At the beginning of this 10-week Inclusive Community Outdoor Challenge, we shared that we would be asked to:
- Wake up,
- Listen up,
- Open up,
- Speak up, and
- Step up.
So, after 8 of our 10 weeks, it is about time we found our voice and used it.
-Challenge
- Select one aspect of diversity in the outdoors that matters to you and practice using your voice to speak up about it.
- Then, find another...
-Some Ideas for Action
- Start simple. Spend time talking with a friend about the lack of diversity in the outdoors and why it matters to you and your community. Talking things over with a friend is an easy way to practice using your voice. It can help you clarify your thoughts and crystalize what really matters to you. Be sure to listen to them as well. This is a conversation, not a monologue.
- Speak the world you want to see into existence. Use your voice and platform to put something positive into the universe, representing the world you want to see. Write, blog, post, share, and/or re-post at least 5 things that demonstrate the inclusion you wish to see in the outdoors.
- Level up your advocacy. Speak up locally and/or nationally to advocate for an outdoor cause you care about. Sign a petition, send a note to your elected officials, show up for a demonstration.
- Join with others. Together is better, and more voices matter. Reach out and add your voice to the voices of others who share a common interest and speak up together.
- Take some risk. Leverage your social and reputational capital to get closer to funders and key decision makers, talk with them, and advocate for changes supporting a more diverse outdoors in your community.

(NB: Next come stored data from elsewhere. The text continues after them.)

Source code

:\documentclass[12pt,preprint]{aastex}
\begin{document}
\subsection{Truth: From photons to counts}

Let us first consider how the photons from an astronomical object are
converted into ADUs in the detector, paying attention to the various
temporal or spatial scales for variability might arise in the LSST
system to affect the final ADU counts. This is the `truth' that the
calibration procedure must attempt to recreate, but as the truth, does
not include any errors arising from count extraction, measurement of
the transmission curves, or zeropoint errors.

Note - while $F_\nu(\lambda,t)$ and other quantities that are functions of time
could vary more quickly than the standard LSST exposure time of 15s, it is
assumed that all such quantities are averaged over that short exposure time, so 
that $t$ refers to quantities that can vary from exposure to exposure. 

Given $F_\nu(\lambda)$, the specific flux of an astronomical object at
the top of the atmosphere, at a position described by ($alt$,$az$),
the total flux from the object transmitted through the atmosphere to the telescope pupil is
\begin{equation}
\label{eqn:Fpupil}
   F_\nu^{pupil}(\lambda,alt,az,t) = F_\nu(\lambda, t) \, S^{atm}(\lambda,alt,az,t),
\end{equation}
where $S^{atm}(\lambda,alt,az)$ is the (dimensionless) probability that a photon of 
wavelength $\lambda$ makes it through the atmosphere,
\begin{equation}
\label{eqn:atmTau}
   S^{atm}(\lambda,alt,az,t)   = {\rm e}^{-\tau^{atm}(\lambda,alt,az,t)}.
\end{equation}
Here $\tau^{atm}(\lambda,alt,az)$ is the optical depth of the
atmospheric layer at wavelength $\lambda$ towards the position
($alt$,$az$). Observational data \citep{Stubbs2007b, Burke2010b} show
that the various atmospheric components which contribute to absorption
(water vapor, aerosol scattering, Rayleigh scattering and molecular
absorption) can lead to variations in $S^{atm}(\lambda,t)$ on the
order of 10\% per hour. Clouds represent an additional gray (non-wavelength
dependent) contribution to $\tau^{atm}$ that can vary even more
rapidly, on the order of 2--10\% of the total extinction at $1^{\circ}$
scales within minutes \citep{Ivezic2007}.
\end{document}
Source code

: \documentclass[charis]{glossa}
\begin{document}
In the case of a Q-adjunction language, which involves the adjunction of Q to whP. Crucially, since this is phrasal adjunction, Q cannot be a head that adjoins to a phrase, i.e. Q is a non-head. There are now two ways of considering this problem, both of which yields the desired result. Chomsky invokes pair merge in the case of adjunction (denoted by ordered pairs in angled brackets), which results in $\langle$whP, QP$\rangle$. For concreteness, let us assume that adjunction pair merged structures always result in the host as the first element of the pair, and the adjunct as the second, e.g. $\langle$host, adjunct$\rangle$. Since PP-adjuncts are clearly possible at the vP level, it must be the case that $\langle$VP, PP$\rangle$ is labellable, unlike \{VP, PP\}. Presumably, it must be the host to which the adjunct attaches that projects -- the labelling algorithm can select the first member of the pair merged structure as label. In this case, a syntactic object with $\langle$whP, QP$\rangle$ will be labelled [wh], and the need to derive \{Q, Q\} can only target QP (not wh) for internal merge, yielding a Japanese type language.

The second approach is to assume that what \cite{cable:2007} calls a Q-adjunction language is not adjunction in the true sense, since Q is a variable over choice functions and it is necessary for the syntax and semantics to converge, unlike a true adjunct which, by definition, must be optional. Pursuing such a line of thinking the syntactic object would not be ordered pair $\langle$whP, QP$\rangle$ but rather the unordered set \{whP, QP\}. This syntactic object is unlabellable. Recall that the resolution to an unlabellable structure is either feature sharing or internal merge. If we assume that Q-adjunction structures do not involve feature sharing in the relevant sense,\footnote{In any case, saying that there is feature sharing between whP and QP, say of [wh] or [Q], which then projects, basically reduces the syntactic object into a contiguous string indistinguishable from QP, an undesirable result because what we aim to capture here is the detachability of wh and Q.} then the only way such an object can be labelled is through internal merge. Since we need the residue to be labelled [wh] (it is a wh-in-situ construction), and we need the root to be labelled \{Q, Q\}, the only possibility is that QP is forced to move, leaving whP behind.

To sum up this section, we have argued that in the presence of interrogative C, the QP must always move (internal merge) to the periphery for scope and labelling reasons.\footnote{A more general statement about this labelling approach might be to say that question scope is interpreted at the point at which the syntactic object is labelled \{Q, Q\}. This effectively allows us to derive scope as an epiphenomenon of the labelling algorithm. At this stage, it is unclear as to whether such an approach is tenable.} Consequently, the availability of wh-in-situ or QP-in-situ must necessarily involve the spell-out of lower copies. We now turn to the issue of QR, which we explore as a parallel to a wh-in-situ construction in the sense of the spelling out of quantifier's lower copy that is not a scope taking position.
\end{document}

In the comments, feel free to share an aspect of outdoor diversity that has motivated you to speak up or tell us how you are speaking up. (You'll need to sign in to comment.)
-My Experience
In this week's episode, I reflect on how this challenge has helped me discover and use my voice to advocate for diversity in the outdoors. I'll share my perspective on what has gone well and where I still have work to do.
-Additional Thoughts
I love The Melanin Base Camp Guide to Outdoor Allyship. If you're reading this and you're white, it might be a good idea to read their article before taking on this week's challenge. For those of us with a good amount of privilege (and I include myself here), it is a good reminder that when we speak up, we need to check our privilege. Also, it reminds us that in speaking up, we don't have to be the center of attention or the center of the story. We can play a supporting role.